Re: crypto questions - encrypted mail standards

2000-12-20 Thread Bill Stewart

A separate discussion over on coderpunks maybe helpful here.

To: Bill Stewart [EMAIL PROTECTED]
Cc: Bram Cohen [EMAIL PROTECTED], [EMAIL PROTECTED]
Subject: Re: encrypted mail standards 
Date: Tue, 19 Dec 2000 23:34:55 -0800
From: John Gilmore [EMAIL PROTECTED]

 Bram - you can do encryption at the Mail Transfer Agent layer,
 like encrypting versions of SMTP, or in the mail header/body layer,

 I'm not sure where to find the standards for encrypting SMTP,
 but there are some; look around on sendmail.com.

See RFC 2487, "SMTP Service Extension for Secure SMTP over TLS", which
adds the "STARTTLS" command and HELO extension option to the SMTP
specification.  This permits two SMTP servers to negotiate to use TLS
(also known as SSL) encryption before sending email.

There are ways to run POP or IMAP using TLS/SSL as well, but I don't
have the standards at my fingertips for this.

 Also, John Gilmore may have funded some
 non-American developer to do an implementation.

Nope; sendmail.com did an implementation and released it once the
export rules changed.  It's in the current free sendmail release.

   John



Thanks! 
Bill
Bill Stewart, [EMAIL PROTECTED]
PGP Fingerprint D454 E202 CBC8 40BF  3C85 B884 0ABE 4639




Crypto questions

2000-12-19 Thread Scoville, Chad

I've been actively reading posts on this list for about two years now, and
I'm in he process of actually trying to design/implement a data network
where security is of the utmost priority.

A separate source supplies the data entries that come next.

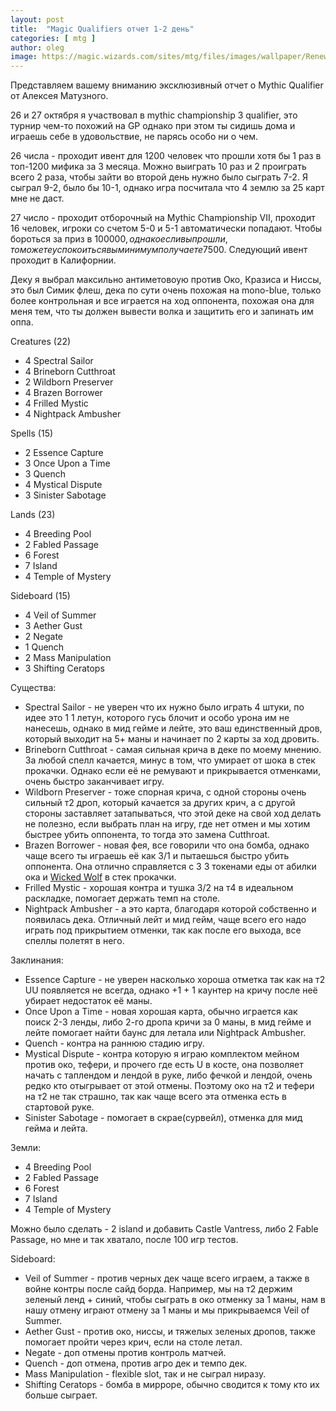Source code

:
 ```yaml
---
layout: post
title:  "Magic Qualifiers отчет 1-2 день"
categories: [ mtg ]
author: oleg
image: https://magic.wizards.com/sites/mtg/files/images/wallpaper/Renewal_ELD_1920x1080.jpg
---
```

Представляем вашему вниманию эксклюзивный отчет о Mythic Qualifier от Алексея Матузного.

26 и 27 октября я участвовал в mythic championship 3 qualifier, это турнир чем-то похожий на GP однако при этом ты сидишь дома и играешь себе в удовольствие, не парясь особо ни о чем.

26 числа - проходит ивент для 1200 человек что прошли хотя бы 1 раз в топ-1200 мифика за 3 месяца. Можно выиграть 10 раз и 2 проиграть всего 2 раза, чтобы зайти во второй день нужно было сыграть 7-2. Я сыграл 9-2, было бы 10-1, однако игра посчитала что 4 землю за 25 карт мне не даст.

27 число - проходит отборочный на Mythic Championship VII, проходит 16 человек, игроки со счетом 5-0 и 5-1 автоматически попадают. Чтобы бороться за приз в 100000$, однако если вы прошли, то можете успокоиться вы минимум получаете 7500$. Следующий ивент проходит в Калифорнии.

Деку я выбрал максильно антиметовоую против Око, Кразиса и Ниссы, это был Симик флеш, дека по сути очень похожая на mono-blue, только более контрольная и все играется на ход оппонента, похожая она для меня тем, что ты должен вывести волка и защитить его и запинать им оппа.

Creatures (22)
* 4 Spectral Sailor
* 4 Brineborn Cutthroat
* 2 Wildborn Preserver
* 4 Brazen Borrower
* 4 Frilled Mystic
* 4 Nightpack Ambusher

Spells (15)
* 2 Essence Capture
* 3 Once Upon a Time
* 3 Quench
* 4 Mystical Dispute
* 3 Sinister Sabotage

Lands (23)
* 4 Breeding Pool
* 2 Fabled Passage
* 6 Forest
* 7 Island
* 4 Temple of Mystery

Sideboard (15)
* 4 Veil of Summer
* 3 Aether Gust
* 2 Negate
* 1 Quench
* 2 Mass Manipulation
* 3 Shifting Ceratops

Существа:
* Spectral Sailor - не уверен что их нужно было играть 4 штуки, по идее это 1 1 летун, которого гусь блочит и особо урона им не нанесешь, однако в мид гейме и лейте, это ваш единственный дров, который выходит на 5+ маны и начинает по 2 карты за ход дровить.
* Brineborn Cutthroat - самая сильная крича в деке по моему мнению. За любой спелл качается, минус в том, что умирает от шока в стек прокачки. Однако если её не ремувают и прикрывается отменками, очень быстро заканчивает игру.
* Wildborn Preserver - тоже спорная крича, с одной стороны очень сильный т2 дроп, который качается за других крич, а с другой стороны заставляет затапываться, что этой деке на свой ход делать не полезно, если выбрать план на игру, где нет отмен и мы хотим быстрее убить оппонента, то тогда это замена Cutthroat.
* Brazen Borrower - новая фея, все говорили что она бомба, однако чаще всего ты играешь её как 3/1 и пытаешься быстро убить оппонента. Она отлично справляется с 3 3 токенами еды от абилки ока и <a href="https://www.mtggoldfish.com/price/Throne+of+Eldraine/Wicked+Wolf#paper">Wicked Wolf</a> в стек прокачки.
* Frilled Mystic - хорошая контра и тушка 3/2 на т4 в идеальном раскладке, помогает держать темп на столе.
* Nightpack Ambusher - а это карта, благодаря которой собственно и появилась дека. Отличный лейт и мид гейм, чаще всего его надо играть под прикрытием отменки, так как после его выхода, все спеллы полетят в него.

Заклинания:
* Essence Capture - не уверен насколько хороша отметка так как на т2 UU появляется не всегда, однако +1 + 1 каунтер на кричу после неё убирает недостаток её маны.
* Once Upon a Time - новая хорошая карта, обычно играется как поиск 2-3 ленды, либо 2-го дропа кричи за 0 маны, в мид гейме и лейте помогает найти баунс для летала или Nightpack Ambusher.
* Quench - контра на раннюю стадию игру.
* Mystical Dispute - контра которую я играю комплектом мейном против око, тефери, и прочего где есть U в косте, она позволяет начать с таплендом и лендой в руке, либо фечкой и лендой, очень редко кто отыгрывает от этой отмены. Поэтому око на т2 и тефери на т2 не так страшно, так как чаще всего эта отменка есть в стартовой руке.
* Sinister Sabotage - помогает в скрае(сурвейл), отменка для мид гейма и лейта.

Земли:
* 4 Breeding Pool
* 2 Fabled Passage
* 6 Forest
* 7 Island
* 4 Temple of Mystery

Можно было сделать - 2 island и добавить Castle Vantress, либо 2 Fable Passage, но мне и так хватало, после 100 игр тестов.

Sideboard:
* Veil of Summer - против черных дек чаще всего играем, а также в войне контры после сайд борда. Например, мы на т2 держим зеленый ленд + синий, чтобы сыграть в око отменку за 1 маны, нам в нашу отмену играют отмену за 1 маны и мы прикрываемся Veil of Summer.
* Aether Gust - против око, ниссы, и тяжелых зеленых дропов, также помогает пройти через крич, если на столе летал.
* Negate - доп отмены против контроль матчей.
* Quench - доп отмена, против агро дек и темпо дек.
* Mass Manipulation - flexible slot, так и не сыграл ниразу.
* Shifting Ceratops - бомба в мирроре, обычно сводится к тому кто их больше сыграет.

Where is a good starting point to
find out about packages using algorithms which are unbreakable as of yet.
All of the traffic will remain domestically within the US. The traffic will
be SMTP.

It would be illmatic if someone could reccomend a good reading list
(current) on the bleeding edge of cryptography.

Tks. in advance.

CK$

Chad K. Scoville
Internetwork Solutions Engineer
Thrupoint, Inc. formerly Total Network Solutions
545 Fifth Avenue, 14th Floor
New York, NY
10017
v 212.542.5451
p 800.555.9172
[EMAIL PROTECTED]
www.thrupoint.net




Re: Crypto questions

2000-12-19 Thread Joseph Ashwood

Honestly, it's pretty easy to take care of everything you need. Since you're
using SMTP you obviously know how long the message is so you can use fairly
well anything. Also because it's going over SMTP you need to be aware that
you should base-64 encode everything, and the other issues. However what you
need is simply:
a random number generator
an implementation of RSA-OAEP
a good block cipher with a good chaining method (Rijndael, CBC is great)
a signature scheme

do the following
generate a 128-bit number K
D = RSA-OAEP(K)
B = data | signature(data)
S = D | RijndaelCBC(K, B)
send(base-64(S))

Toss in some markers, something along the lines of "---Begin PGP encrypted
message---" and it should work wonderfully. The reverse should be obvious,
but just to make sure
T = receive()
S = base-64Decode(T)
(D, B)= Parse(S)BasedOnMarking
K = RSA-OAEPDecrypt(D)
data = RijndaelCBCDecrypt(K, B)

You can send anything you want this way. You can also add compression to the
data before encryption, and decompress after decryption. It's not bleeding
edge, but it's dependable, it's fast, it's secure, and if you're really
paranoid about security, move to SHA-256 with RSA-OAEP, and use a 256-bit
Rijndael key. You'll also need to make sure you use properly sized RSA keys.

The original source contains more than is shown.